GOAL OF THE EXERCISE:
Produce as output only the lines below starting at the line with "## 🏗 Problem Statement" and continuing through the line with "## 🛠 Data Structures Used", each one exactly as written.

....

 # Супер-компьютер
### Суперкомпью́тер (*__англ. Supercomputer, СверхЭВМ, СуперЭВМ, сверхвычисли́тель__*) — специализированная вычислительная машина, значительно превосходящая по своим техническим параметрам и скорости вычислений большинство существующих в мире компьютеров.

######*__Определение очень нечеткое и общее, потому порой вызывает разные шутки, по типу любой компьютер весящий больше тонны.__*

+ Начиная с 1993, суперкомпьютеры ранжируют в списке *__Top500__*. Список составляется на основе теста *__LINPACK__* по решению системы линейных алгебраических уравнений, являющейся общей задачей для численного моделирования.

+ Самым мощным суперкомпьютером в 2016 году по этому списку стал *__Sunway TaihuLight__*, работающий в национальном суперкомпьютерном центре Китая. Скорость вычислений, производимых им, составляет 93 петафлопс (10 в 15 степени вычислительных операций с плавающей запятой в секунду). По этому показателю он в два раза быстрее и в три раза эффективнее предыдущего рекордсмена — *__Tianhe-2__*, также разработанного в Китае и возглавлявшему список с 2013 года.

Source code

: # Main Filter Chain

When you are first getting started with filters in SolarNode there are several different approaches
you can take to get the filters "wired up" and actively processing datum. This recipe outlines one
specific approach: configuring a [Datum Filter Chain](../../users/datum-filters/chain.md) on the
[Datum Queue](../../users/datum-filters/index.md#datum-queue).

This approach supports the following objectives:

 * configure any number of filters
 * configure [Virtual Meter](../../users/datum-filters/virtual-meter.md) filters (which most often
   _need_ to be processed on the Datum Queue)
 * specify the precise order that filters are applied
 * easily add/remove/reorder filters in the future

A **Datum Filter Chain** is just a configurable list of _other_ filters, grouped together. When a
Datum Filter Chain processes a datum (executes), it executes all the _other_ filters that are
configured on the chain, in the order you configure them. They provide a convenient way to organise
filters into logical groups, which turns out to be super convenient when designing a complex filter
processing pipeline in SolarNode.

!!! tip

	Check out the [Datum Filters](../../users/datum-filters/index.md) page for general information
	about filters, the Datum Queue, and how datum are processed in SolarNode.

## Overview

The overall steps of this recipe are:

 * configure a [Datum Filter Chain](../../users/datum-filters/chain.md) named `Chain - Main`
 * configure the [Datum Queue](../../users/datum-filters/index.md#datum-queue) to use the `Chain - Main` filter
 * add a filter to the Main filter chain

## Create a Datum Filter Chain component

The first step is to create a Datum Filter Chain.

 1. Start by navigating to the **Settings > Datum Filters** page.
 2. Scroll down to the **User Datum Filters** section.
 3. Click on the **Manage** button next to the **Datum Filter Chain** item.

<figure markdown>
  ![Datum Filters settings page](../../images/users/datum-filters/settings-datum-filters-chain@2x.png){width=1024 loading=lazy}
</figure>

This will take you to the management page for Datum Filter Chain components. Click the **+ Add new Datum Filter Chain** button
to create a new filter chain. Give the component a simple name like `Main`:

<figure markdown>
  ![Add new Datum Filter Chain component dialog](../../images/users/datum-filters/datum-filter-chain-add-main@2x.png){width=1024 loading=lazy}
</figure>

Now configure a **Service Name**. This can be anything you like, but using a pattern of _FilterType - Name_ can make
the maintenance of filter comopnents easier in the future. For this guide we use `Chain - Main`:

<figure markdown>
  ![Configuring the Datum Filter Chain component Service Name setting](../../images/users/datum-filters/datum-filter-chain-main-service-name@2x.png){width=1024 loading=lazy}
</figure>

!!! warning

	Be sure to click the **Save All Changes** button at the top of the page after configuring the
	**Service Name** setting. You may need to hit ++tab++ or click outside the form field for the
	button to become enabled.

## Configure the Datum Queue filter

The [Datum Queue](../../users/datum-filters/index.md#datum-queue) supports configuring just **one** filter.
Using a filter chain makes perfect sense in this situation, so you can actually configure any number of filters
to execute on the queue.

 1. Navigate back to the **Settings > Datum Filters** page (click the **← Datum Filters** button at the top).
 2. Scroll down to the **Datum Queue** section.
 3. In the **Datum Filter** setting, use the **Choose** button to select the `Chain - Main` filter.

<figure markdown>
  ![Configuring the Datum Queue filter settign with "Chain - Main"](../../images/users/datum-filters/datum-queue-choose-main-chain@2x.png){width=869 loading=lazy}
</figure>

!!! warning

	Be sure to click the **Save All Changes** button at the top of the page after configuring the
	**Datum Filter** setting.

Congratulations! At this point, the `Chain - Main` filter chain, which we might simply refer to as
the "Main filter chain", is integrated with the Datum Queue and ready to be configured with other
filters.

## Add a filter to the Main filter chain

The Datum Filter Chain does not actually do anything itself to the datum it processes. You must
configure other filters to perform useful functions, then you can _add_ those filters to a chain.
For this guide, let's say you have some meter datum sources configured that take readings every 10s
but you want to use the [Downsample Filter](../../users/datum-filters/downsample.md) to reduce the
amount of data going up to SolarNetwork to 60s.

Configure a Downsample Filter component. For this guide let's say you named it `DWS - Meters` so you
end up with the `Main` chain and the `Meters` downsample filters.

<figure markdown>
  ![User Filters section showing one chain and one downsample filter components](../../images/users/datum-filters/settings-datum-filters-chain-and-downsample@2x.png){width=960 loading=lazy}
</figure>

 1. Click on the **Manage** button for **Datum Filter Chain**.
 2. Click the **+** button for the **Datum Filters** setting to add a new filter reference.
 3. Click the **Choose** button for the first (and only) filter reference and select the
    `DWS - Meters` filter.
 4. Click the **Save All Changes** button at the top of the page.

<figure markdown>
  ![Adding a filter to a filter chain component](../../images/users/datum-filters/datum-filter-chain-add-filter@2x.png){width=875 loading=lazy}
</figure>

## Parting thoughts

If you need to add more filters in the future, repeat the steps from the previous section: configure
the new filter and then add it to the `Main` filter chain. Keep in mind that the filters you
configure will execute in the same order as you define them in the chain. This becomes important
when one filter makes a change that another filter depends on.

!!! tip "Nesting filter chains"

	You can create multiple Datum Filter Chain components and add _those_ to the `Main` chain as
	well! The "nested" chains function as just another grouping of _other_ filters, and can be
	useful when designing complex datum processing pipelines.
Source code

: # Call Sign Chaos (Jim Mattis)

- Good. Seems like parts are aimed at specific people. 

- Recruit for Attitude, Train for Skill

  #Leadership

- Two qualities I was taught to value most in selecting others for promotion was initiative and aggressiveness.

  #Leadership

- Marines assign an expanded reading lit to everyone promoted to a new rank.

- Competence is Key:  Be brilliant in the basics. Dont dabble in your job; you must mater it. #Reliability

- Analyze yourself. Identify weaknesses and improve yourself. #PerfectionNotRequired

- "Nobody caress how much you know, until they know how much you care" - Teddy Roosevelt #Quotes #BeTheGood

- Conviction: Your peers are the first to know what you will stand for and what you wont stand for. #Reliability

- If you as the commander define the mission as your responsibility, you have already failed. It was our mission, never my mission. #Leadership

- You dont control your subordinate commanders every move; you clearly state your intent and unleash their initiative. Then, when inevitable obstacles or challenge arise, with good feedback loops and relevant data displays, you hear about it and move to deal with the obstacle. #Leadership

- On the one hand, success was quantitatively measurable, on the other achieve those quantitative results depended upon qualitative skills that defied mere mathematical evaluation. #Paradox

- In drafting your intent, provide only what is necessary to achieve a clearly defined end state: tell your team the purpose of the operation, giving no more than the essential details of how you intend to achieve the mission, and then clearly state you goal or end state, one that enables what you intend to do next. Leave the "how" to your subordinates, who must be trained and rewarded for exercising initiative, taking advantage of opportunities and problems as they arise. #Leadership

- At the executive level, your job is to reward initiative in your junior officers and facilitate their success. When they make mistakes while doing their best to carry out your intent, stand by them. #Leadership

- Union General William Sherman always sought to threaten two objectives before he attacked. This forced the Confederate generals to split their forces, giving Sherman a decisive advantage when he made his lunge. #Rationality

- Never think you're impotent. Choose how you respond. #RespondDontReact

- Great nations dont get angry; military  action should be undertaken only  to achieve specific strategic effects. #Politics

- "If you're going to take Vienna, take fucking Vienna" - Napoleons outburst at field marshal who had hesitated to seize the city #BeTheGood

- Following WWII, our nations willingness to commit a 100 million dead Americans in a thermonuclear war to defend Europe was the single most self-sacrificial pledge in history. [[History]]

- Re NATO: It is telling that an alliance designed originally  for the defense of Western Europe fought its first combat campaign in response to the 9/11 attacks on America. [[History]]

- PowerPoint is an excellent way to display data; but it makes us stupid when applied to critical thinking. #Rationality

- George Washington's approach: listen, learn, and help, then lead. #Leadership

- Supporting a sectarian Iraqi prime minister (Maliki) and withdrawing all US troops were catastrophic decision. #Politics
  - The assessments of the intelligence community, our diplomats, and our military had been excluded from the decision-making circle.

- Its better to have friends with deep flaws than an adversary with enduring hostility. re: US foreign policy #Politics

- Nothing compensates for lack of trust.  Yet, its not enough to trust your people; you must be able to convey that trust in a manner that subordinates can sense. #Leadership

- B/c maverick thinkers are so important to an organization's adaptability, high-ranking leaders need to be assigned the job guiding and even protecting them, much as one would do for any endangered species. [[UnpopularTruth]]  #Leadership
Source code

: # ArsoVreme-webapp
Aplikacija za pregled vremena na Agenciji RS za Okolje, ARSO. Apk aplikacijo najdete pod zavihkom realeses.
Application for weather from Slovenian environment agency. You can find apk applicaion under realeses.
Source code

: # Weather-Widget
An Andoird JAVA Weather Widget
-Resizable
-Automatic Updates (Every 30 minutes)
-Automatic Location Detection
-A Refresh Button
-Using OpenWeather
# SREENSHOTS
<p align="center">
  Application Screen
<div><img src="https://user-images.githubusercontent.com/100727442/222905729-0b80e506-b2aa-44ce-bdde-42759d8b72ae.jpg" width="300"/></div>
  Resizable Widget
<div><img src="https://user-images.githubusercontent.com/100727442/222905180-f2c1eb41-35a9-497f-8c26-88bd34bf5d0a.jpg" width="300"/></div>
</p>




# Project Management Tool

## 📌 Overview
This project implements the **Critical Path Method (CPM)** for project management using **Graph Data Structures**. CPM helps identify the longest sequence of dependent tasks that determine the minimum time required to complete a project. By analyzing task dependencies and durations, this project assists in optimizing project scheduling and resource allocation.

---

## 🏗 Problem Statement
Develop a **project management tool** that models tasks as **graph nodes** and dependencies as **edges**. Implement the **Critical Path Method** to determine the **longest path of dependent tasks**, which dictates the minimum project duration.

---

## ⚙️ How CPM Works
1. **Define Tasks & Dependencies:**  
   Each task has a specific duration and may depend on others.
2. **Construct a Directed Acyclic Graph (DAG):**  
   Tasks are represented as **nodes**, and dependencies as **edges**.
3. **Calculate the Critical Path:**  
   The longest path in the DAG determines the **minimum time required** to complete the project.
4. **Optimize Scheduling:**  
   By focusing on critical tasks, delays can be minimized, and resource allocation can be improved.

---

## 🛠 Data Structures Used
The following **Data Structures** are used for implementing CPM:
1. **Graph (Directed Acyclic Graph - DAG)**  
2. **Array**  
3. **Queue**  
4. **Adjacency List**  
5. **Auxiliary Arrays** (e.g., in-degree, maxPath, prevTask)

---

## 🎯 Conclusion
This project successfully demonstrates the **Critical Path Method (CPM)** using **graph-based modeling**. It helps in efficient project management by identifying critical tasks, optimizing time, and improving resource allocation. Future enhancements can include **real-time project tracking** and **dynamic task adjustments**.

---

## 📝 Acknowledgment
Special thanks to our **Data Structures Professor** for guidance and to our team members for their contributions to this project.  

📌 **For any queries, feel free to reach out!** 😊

....

RESULT BELOW:
## 🏗 Problem Statement
Develop a **project management tool** that models tasks as **graph nodes** and dependencies as **edges**. Implement the **Critical Path Method** to determine the **longest path of dependent tasks**, which dictates the minimum project duration.

---

## ⚙️ How CPM Works
1. **Define Tasks & Dependencies:**  
   Each task has a specific duration and may depend on others.
2. **Construct a Directed Acyclic Graph (DAG):**  
   Tasks are represented as **nodes**, and dependencies as **edges**.
3. **Calculate the Critical Path:**  
   The longest path in the DAG determines the **minimum time required** to complete the project.
4. **Optimize Scheduling:**  
   By focusing on critical tasks, delays can be minimized, and resource allocation can be improved.

---

## 🛠 Data Structures Used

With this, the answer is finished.